The more processed the food, the more likely it is to contain free glutamates. Monosodium glutamate (MSG), a food additive used as a flavour enhancer, is the most common. The Food and Drug Administration (FDA) has declared MSG an ingredient that is "generally recognised as safe."
Whether or not MSG is healthy is another matter. A University of North Carolina study, published in the August 2008 issue of Obesity, links MSG to weight gain.
Glutamates are natural components of food, but free glutamates may cause allergic reactions, according to anecdotal evidence. Reported reactions include headache, flushing, sweating, and heart palpitations. For that reason, the FDA requires that it be listed on food labels.
When grocery shopping, always read the labels to find out if a food contains ingredients that contain free glutamates. In the U.S., MSG is referred to as umami, MSG, glutamate or free glutamic acid. Japanese food products refer to it as Ajinomoto and in China it is called wie jing. In Europe, it is E621. Other ingredients to look for are soy protein, hydrolyzed protein, wheat gluten, malted barley, autolyzed yeast, whey, milk powder or casein.
Some foods contain excessive amounts of glutamates. Soy protein is one of these, used in making vegetarian foods, baked goods and hot dogs. Hydrolyzed protein, another, can be fund in canned tuna, self-basting pastry and canned and dried soups. Powdered milk also contains high amounts, and is used to make low-fat (skim, 1%, 2%) milk products and baked goods. So do ultra-pasteurised dairy products, cheeses, cream, and half and half (with carageenan added.)

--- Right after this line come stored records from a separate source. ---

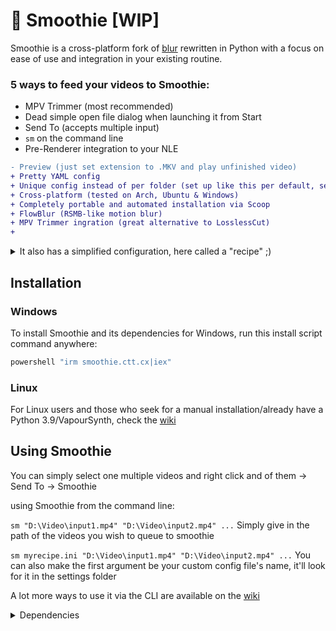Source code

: 
# 🧋 Smoothie [WIP]

Smoothie is a cross-platform fork of [blur](https://github.com/f0e/blur) rewritten in Python with a focus on ease of use and integration in your existing routine.


### 5 ways to feed your videos to Smoothie:
* MPV Trimmer (most recommended)
* Dead simple open file dialog when launching it from Start
* Send To (accepts multiple input)
* `sm` on the command line
* Pre-Renderer integration to your NLE

```diff
- Preview (just set extension to .MKV and play unfinished video)
+ Pretty YAML config
+ Unique config instead of per folder (set up like this per default, see --config in CLI)
+ Cross-platform (tested on Arch, Ubuntu & Windows)
+ Completely portable and automated installation via Scoop
+ FlowBlur (RSMB-like motion blur)
+ MPV Trimmer ingration (great alternative to LosslessCut)
+ 
```


<details>
<summary> It also has a simplified configuration, here called a "recipe" ;) </summary>

> Learn what each setting does on it's [wiki page](https://github.com/couleur-tweak-tips/Smoothie/wiki/Configuring-Smoothie-(recipe))

```ini
[interpolation] # Tries to guess frames in between existing ones to increase FPS
enabled=yes # If you want to interpolate or not
fps=960 # The FPS you wish to interpolate to
speed=medium # What accuracy you want (fast, faster and fastest will take less time, but make worse frames)
tuning=weak # This and 'algorithm' are different ways to make interpolation, check the wiki
algorithm=23
gpu=yes # GPU acceleration

[frame blending] # Converts high FPS footage (e.g 240, 960) to a lower frame rate (e.g 30, 60 for YT) with motion blur
enabled=yes # If you want want it to frame blend or not
fps=60 # The FPS you want it blended down to
intensity=1.27 # 1.0 is what you're used to, more will make a longer kind of "ghoserfz", I love 1.5 @ 60FPS
weighting=equal # How each blur frame's opacity is decided (default is every one of them is equal)

[encoding]
process=ffmpeg # ffmpeg binary name
args=-c:v libx264 -preset slow -crf 15 # You can even add -vf to add any FFmpeg filter!

[misc]
folder= # Override all output videos to a specific folder
deduplication=y # Frame deduplication (useful if you have a tiny little bit of encoding lag)
container=.mp4 # Set this to .MKV to be able to watch the video before it even finishes rendering!
flavors=fruits # Set the value to nothing if you want your rendered suffixes to be '- Smoothie.ext'

[timescale] # Set the speed in/out
in=1
out=1
```
</details>


## Installation

### Windows
To install Smoothie and its dependencies for Windows, run this install script command anywhere:

```powershell
powershell "irm smoothie.ctt.cx|iex"
```
### Linux


For Linux users and those who seek for a manual installation/already have a Python 3.9/VapourSynth, check the [wiki](https://github.com/couleur-tweak-tips/Smoothie/wiki)

## Using Smoothie
You can simply select one multiple videos and right click and of them -> Send To -> Smoothie

using Smoothie from the command line:

``sm "D:\Video\input1.mp4" "D:\Video\input2.mp4" ...``
    Simply give in the path of the videos you wish to queue to smoothie

``sm myrecipe.ini "D:\Video\input1.mp4" "D:\Video\input2.mp4" ...``
    You can also make the first argument be your custom config file's name, it'll look for it in the settings folder

A lot more ways to use it via the CLI are available on the [wiki](https://github.com/couleur-tweak-tips/Smoothie/wiki)


<details>
<summary>Dependencies </summary>

- [Python](https://www.python.org/downloads) (3.9)
- [FFmpeg](https://ffmpeg.org/download.html)
- [VapourSynth x64](https://www.vapoursynth.com) (R54)

VapourSynth plugins
- [FFMS2](https://github.com/FFMS/ffms2)
- [HAvsFunc](https://github.com/HomeOfVapourSynthEvolution/havsfunc)
- [SVPFlow](https://github.com/bjaan/smoothvideo/blob/main/SVPflow_LastGoodVersions.7z)
- [vs-frameblender](https://github.com/couleurm/vs-frameblender)
- [weighting.py](https://github.com/couleur-tweak-tips/Smoothie/blob/master/plugins/weighting.py)
- [filldrops.py](https://github.com/couleur-tweak-tips/Smoothie/blob/master/plugins/filldrops.py)
</details>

Any powdered, dried food mixes, as included in boxed dinners and packaged seasoning mixtures, will have a high amount of free glutamates, Snack foods, like flavoured potato and tortilla chips or flavoured jerky, are also high in MSG.
Some fresh foods, including over ripe tomatoes, Parmesan cheese and mushrooms, are naturally high in free glutamate.
The vast majority of fast food franchises use MSG. Foods that contain free glutamates in these establishments include chicken and sausage products, gravy, barbecue and other dipping sauces and salad dressings. French fries should also be avoided if an allergy is suspected, because the fry "seasonings" are infused in the oil.
Chinese restaurants have long used MSG to boost the flavour of their fare. Because the use of MSG is controversial, many Chinese restaurants have adjusted to MSG-free menus, unlike may of their restaurant counterparts.
Almost all restaurants liberally utilise free glutamates in their kitchens. Free glutamates occur in prepared stocks (bouillon cubes), Parmesan cheese, soups, Caesar salad, fish sauce, soy sauce, some deli meats, and most canned items.
Glutamates are the main source of flavour in miso, soy sauce, liquid aminos and hydrolyzed protein.
The artificial sweetener aspartame converts to glutamate in the system. Aspartame is used in diet sodas and desserts (e.g. gelatin), chewing gum, breath strips, children's and quick dissolve medicines, and chewable vitamins.